Why you should care
Because beer is not to be feared.
It’s the end of April in the southwestern German town of Karlsruhe. Three guys who look like brothers are huddled around an elevator at the appropriately named Dudefest. Bearded and undeniably American, they’re talking quietly among themselves before someone mentions that they’re in the band Pontiak. The Dudefest 2017 sees the band, 11 albums deep on the estimable Thrill Jockey Records label, sharing the space with Chelsea Wolfe, Dälek and, total disclosure, my band OXBOW.
“Hey! You guys Americans?” I say, lifting a variation of one of Dennis Hopper’s lines from Apocalypse Now.
“Yeah. Say, what are you drinking?” Bass player Jennings Carney introduces himself with a smile, and it doesn’t take long for conversation to turn to what they do for “a living,” to bring in cash to keep the rock dream alive. “Well, we make beer.” After touring the world several times over and following the adage it’s better to light a candle than to curse the darkness, the Southern boys — and brothers as it turns out — decided in 2014 to start brewing beer they could actually drink. “I don’t want to get the same pizza all over the country, the same tacos, the same cheese or wine,” Jennings says. “Why would I want the same beer?”
They started as home brewers, but their deep and obsessive passion for beer saw them partnering with a friend and opening up Pen Druid Brewing in Virginia. “My brothers [Van and Lain, guitar and drums, respectively] and I had the idea that we wanted to focus on wild and spontaneous fermentation — capturing the terroir of the yeasts and microflora of the Piedmont of Virginia,” Jennings explains. The wood-fired and mashing in oak came later as an organic outgrowth of their beer-making approach.
The only way to know for sure that it’s “goddamned good beer” — as Jennings claims — is to sup it.
And that approach is mixed up not only in the art of their beer but also in the place in space where that art is exercised. For the Carneys, the beer they make — a 14-month-aged Wild Blonde blackberry, a Wild Blonde with Virginia-grown malt and local organic wheat, and a Wild IPA made from raw wheat and oats and hopped with Mandarina Bavaria — is the locus point of the culture of the people who made it. Well, that and the weather and “the agricultural and microcultural elements of the beer.”

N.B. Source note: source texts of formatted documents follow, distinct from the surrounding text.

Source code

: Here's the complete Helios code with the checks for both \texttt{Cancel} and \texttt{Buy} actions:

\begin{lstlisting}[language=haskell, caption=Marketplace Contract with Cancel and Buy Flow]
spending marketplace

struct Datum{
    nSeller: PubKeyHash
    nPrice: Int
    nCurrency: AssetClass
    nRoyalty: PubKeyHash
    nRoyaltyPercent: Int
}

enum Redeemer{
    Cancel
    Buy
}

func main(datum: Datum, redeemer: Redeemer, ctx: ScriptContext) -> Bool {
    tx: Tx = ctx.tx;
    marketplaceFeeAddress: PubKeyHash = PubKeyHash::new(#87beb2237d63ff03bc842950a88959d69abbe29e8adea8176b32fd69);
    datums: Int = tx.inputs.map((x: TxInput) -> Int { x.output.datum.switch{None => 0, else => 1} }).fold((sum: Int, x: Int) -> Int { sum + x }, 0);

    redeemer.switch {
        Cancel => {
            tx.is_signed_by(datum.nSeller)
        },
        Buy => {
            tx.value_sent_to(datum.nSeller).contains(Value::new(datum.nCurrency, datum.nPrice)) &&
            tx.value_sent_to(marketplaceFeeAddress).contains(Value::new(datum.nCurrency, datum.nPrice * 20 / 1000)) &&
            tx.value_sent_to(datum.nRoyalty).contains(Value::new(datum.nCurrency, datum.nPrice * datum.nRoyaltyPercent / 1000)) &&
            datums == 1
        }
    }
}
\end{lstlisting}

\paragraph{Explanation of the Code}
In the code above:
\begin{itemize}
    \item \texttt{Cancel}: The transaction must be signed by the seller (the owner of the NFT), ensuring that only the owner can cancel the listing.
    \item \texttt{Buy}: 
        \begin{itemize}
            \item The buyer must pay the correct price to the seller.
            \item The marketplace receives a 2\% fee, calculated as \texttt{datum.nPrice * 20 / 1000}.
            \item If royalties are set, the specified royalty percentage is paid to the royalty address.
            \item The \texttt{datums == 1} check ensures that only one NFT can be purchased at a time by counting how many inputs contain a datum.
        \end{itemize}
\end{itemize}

“We use a culture of microflora that we grew up from right outside the brewery,” says Jennings. That plus a lot of Virginia-grown grain and fruit. So when you drink a Pan Druid, “you are tasting not just a beer made in Virginia, but an actual Virginian native beer.” So on with the wood-firing and barrel-fermenting.
Facts that might interest a brewmaster, but ones, according to Richard Sterling, an American expat in Cambodia and a Lowell Thomas Award–winning travel and food writer, that are “meaningless to the lay drinker.” Sterling doesn’t see the point in wood-firing, and says that “more serious brewers who want the taste of wood cask use a smoked grain.”
A critique that Jennings claims is comical. ”We use wood to boil our wort, not to flavor it,” he says. ”But if you’re in touch with Richard Sterling and he has any questions about brewing please let him know we’d be happy to chat.”
So, in the end, the only way to know for sure that it’s “goddamned good beer” — as Jennings claims — is to sup it. Precisely why, later, we found ourselves at the Carney brewery, right next to the Thornton River in Rappahannock County, just a few miles downstream from the family farm. And the verdict on the taste? A mouthful of Virginia. And that’s a damned good thing.
Get Some: Pen Druid Brewery
- Where to Buy: Only at the brewery, located at 7 River Lane, East Annex, Sperryville, Virginia.
- Cost: 750ml bottles cost from $14 to $25, draft pints are $6 to $8.